Within the entries below, the lines from the one with "1000 * 1000 即一千万" through the one with "1024 也即 64MB" are to be set down exactly, both ends kept.

(DATA FOR REVIEW Opens)

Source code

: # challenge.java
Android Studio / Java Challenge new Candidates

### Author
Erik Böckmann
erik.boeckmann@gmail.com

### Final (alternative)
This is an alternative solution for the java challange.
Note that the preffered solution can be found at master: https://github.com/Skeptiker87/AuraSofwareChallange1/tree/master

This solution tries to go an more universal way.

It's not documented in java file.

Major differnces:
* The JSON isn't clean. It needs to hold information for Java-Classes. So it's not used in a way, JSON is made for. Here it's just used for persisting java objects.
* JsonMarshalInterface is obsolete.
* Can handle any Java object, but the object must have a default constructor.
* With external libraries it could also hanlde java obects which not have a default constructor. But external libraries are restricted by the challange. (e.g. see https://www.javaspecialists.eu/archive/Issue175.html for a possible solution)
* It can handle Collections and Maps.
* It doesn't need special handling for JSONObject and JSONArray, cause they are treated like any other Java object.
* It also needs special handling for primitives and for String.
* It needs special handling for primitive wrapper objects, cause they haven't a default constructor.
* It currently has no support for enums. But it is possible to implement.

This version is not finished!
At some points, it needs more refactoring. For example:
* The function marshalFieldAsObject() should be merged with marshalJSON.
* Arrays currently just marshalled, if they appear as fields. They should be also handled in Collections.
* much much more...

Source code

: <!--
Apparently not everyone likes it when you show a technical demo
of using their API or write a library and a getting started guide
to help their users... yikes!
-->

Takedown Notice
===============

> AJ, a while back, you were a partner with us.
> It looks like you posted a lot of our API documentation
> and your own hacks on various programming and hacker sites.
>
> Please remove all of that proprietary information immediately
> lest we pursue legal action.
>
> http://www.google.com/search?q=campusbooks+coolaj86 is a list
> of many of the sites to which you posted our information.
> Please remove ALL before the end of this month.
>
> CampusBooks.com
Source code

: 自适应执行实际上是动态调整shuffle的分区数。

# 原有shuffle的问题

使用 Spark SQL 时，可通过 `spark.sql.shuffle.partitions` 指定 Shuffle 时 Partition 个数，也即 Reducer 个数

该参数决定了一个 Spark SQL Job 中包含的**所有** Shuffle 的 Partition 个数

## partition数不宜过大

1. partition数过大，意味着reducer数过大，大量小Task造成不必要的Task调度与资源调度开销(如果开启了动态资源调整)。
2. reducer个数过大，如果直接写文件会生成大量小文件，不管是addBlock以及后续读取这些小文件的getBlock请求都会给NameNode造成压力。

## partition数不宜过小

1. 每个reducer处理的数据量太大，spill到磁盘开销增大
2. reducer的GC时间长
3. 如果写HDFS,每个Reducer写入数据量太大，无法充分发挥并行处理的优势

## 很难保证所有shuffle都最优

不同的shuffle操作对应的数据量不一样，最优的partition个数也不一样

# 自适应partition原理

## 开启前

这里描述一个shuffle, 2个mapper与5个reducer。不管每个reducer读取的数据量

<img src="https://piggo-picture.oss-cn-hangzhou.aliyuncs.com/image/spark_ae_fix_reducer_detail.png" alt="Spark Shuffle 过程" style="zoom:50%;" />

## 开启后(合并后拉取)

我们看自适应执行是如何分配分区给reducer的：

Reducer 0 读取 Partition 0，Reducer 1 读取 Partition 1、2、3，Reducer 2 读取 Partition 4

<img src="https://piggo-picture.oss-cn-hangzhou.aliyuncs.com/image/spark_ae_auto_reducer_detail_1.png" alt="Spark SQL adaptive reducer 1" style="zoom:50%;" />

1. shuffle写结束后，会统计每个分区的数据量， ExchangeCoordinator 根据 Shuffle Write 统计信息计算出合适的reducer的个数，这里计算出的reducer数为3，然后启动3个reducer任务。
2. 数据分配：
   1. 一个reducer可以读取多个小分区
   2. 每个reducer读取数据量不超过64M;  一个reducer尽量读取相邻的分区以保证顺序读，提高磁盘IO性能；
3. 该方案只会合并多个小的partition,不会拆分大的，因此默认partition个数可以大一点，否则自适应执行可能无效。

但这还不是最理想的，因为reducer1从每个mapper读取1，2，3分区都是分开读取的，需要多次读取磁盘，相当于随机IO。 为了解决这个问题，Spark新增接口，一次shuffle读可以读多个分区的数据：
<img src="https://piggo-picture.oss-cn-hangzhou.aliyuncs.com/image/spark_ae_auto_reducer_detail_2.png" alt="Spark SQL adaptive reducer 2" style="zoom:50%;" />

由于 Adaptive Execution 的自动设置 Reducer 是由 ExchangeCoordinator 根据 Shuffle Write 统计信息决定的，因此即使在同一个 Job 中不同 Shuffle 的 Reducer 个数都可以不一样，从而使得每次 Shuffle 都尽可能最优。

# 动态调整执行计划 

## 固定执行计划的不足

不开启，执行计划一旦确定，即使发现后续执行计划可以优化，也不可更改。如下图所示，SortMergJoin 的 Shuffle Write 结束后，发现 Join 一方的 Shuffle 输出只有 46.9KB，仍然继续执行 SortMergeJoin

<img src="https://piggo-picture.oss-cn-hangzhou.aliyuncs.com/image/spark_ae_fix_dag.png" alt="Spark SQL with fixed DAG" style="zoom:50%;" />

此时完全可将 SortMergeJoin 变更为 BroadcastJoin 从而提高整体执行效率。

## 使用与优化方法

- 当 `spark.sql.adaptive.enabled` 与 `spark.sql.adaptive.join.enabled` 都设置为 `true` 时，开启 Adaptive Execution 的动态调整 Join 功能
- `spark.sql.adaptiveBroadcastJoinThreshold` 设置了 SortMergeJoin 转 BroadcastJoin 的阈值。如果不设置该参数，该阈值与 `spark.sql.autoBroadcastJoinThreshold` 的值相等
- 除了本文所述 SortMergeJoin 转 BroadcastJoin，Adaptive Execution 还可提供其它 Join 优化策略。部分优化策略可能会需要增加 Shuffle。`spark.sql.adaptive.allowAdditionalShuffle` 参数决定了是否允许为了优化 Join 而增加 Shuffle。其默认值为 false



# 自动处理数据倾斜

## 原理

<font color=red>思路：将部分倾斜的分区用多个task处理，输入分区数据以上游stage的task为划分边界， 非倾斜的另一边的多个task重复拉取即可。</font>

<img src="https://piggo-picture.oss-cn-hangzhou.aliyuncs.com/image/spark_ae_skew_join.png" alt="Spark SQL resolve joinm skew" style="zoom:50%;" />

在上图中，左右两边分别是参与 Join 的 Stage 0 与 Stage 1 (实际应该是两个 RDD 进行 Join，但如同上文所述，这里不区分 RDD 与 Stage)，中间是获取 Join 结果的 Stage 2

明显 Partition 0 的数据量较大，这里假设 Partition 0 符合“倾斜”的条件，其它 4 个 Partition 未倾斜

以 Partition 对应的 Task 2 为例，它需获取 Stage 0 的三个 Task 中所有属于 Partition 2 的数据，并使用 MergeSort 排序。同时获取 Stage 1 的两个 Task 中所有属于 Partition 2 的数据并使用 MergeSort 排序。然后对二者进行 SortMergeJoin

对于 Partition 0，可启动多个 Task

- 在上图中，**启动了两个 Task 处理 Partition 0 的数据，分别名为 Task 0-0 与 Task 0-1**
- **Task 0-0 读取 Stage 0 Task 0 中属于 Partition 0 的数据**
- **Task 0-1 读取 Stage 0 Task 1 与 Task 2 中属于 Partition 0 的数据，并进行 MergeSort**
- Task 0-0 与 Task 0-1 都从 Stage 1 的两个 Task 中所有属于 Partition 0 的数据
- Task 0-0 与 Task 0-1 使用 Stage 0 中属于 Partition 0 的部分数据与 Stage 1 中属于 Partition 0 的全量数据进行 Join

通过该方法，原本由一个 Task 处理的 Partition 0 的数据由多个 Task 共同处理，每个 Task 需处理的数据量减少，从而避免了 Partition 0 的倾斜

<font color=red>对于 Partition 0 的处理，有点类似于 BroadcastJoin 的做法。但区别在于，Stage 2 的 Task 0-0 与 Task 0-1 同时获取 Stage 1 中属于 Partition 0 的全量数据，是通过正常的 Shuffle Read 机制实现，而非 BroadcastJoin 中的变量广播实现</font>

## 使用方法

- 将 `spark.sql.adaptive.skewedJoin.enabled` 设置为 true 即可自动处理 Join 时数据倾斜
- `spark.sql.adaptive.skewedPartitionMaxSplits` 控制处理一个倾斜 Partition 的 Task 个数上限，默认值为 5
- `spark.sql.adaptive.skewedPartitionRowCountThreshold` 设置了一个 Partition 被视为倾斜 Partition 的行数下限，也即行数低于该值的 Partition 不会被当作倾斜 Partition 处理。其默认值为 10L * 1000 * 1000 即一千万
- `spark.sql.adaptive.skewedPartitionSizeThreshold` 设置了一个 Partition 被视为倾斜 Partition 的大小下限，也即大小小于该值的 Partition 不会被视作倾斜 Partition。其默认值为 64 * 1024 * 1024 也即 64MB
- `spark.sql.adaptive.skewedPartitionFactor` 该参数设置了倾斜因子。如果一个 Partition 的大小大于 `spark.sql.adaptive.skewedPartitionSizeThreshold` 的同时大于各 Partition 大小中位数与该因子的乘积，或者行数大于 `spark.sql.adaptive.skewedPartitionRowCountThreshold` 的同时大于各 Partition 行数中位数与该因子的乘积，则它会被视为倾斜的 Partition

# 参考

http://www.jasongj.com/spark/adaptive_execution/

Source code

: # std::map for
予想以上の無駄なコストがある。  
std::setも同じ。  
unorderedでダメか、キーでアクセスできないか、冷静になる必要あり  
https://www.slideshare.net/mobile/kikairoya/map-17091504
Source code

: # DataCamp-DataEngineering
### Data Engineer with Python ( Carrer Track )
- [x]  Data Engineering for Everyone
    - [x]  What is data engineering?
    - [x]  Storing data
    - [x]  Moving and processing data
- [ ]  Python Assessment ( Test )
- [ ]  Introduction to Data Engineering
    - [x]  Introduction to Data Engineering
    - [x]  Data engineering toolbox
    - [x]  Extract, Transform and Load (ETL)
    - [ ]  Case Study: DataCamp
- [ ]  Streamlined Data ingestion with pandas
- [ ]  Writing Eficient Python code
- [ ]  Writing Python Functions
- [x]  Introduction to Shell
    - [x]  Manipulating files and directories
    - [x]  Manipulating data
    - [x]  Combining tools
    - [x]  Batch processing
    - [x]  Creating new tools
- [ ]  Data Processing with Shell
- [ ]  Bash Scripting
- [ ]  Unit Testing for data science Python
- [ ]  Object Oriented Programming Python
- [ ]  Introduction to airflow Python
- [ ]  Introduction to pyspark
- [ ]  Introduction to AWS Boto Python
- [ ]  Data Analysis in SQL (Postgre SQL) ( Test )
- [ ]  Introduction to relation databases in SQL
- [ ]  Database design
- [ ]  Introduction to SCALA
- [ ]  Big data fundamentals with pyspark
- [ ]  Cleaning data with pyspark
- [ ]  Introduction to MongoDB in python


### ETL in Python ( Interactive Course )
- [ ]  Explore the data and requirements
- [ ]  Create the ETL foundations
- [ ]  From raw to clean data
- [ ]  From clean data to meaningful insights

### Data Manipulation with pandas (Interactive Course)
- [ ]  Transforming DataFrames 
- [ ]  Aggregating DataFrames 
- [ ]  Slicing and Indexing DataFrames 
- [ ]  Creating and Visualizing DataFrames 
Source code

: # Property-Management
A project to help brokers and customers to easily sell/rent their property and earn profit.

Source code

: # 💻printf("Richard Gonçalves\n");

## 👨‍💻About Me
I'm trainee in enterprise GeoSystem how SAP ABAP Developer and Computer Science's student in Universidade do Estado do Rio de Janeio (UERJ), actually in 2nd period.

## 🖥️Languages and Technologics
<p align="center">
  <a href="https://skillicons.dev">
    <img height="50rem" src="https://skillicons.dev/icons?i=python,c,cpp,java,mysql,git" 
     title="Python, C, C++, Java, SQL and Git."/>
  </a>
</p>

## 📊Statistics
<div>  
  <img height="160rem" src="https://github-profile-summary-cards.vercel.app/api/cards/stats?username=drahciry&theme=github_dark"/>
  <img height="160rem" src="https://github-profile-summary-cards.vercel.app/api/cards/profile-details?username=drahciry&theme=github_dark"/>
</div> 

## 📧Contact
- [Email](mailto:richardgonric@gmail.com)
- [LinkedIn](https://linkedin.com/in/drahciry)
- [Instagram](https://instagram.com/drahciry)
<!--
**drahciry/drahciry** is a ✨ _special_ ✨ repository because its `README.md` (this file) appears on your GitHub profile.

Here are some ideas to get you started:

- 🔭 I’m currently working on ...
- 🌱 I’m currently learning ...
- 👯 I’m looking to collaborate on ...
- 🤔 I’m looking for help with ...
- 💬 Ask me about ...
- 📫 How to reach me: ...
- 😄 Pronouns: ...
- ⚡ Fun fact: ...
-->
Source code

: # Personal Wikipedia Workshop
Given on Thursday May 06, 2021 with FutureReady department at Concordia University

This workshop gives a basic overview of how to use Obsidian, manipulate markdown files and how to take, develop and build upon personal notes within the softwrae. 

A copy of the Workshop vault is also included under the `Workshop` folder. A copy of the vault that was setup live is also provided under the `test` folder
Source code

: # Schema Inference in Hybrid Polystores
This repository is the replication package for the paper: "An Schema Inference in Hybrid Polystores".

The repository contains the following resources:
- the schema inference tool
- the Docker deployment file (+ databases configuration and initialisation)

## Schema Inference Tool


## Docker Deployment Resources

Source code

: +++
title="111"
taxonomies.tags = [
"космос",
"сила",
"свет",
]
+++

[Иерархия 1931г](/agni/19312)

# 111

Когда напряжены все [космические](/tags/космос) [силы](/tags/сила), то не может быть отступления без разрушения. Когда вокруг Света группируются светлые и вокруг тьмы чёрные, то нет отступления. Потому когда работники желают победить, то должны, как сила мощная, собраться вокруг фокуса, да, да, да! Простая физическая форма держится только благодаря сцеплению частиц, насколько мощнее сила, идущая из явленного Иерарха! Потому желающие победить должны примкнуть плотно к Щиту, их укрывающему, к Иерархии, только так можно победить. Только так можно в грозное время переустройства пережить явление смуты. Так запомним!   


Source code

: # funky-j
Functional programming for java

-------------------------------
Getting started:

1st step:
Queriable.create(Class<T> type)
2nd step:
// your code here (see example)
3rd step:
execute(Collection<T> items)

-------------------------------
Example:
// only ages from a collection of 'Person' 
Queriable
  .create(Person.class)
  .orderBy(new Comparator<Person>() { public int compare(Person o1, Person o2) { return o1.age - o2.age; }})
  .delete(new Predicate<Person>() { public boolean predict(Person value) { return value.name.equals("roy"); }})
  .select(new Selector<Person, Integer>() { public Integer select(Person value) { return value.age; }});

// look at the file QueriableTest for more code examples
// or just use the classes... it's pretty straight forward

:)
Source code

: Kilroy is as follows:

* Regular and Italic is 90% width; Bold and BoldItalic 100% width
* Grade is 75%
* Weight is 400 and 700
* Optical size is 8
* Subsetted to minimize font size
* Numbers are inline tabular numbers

(DATA FOR REVIEW Closes)

### TASK ANSWER
- `spark.sql.adaptive.skewedPartitionRowCountThreshold` 设置了一个 Partition 被视为倾斜 Partition 的行数下限，也即行数低于该值的 Partition 不会被当作倾斜 Partition 处理。其默认值为 10L * 1000 * 1000 即一千万
- `spark.sql.adaptive.skewedPartitionSizeThreshold` 设置了一个 Partition 被视为倾斜 Partition 的大小下限，也即大小小于该值的 Partition 不会被视作倾斜 Partition。其默认值为 64 * 1024 * 1024 也即 64MB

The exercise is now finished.